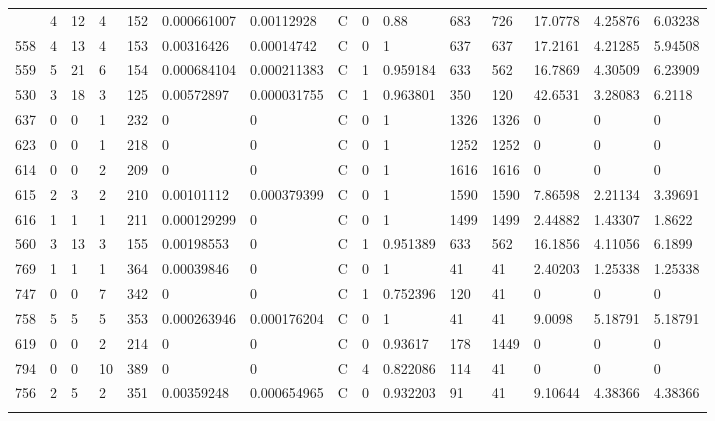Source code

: \begin{latin}
\begin{longtable}{lllllllllllllll}
\begin{comment}
	557 & 4  & 12  & 4  & 152 & 0.000661007    & 0.00112928     & C & 0  & 0.88     & 683  & 726  & 17.0778 & 4.25876 & 6.03238 \\
	558 & 4  & 13  & 4  & 153 & 0.00316426     & 0.00014742     & C & 0  & 1        & 637  & 637  & 17.2161 & 4.21285 & 5.94508 \\
	559 & 5  & 21  & 6  & 154 & 0.000684104    & 0.000211383    & C & 1  & 0.959184 & 633  & 562  & 16.7869 & 4.30509 & 6.23909 \\
	530 & 3  & 18  & 3  & 125 & 0.00572897     & 0.000031755    & C & 1  & 0.963801 & 350  & 120  & 42.6531 & 3.28083 & 6.2118  \\
	637 & 0  & 0   & 1  & 232 & 0              & 0              & C & 0  & 1        & 1326 & 1326 & 0       & 0       & 0       \\
	623 & 0  & 0   & 1  & 218 & 0              & 0              & C & 0  & 1        & 1252 & 1252 & 0       & 0       & 0       \\
	614 & 0  & 0   & 2  & 209 & 0              & 0              & C & 0  & 1        & 1616 & 1616 & 0       & 0       & 0       \\
	615 & 2  & 3   & 2  & 210 & 0.00101112     & 0.000379399    & C & 0  & 1        & 1590 & 1590 & 7.86598 & 2.21134 & 3.39691 \\
	616 & 1  & 1   & 1  & 211 & 0.000129299    & 0              & C & 0  & 1        & 1499 & 1499 & 2.44882 & 1.43307 & 1.8622  \\
	560 & 3  & 13  & 3  & 155 & 0.00198553     & 0              & C & 1  & 0.951389 & 633  & 562  & 16.1856 & 4.11056 & 6.1899  \\
	769 & 1  & 1   & 1  & 364 & 0.00039846     & 0              & C & 0  & 1        & 41   & 41   & 2.40203 & 1.25338 & 1.25338 \\
	747 & 0  & 0   & 7  & 342 & 0              & 0              & C & 1  & 0.752396 & 120  & 41   & 0       & 0       & 0       \\
	758 & 5  & 5   & 5  & 353 & 0.000263946    & 0.000176204    & C & 0  & 1        & 41   & 41   & 9.0098  & 5.18791 & 5.18791 \\
	619 & 0  & 0   & 2  & 214 & 0              & 0              & C & 0  & 0.93617  & 178  & 1449 & 0       & 0       & 0       \\
	794 & 0  & 0   & 10 & 389 & 0              & 0              & C & 4  & 0.822086 & 114  & 41   & 0       & 0       & 0       \\
	756 & 2  & 5   & 2  & 351 & 0.00359248     & 0.000654965    & C & 0  & 0.932203 & 91   & 41   & 9.10644 & 4.38366 & 4.38366 \\

\end{comment}
\end{longtable}
\end{latin}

—————

How to complete this task:
Wherever a line of the records above contains the string "begin", copy that line out.

Your response:
: \begin{latin}
\begin{longtable}{lllllllllllllll}
\begin{comment}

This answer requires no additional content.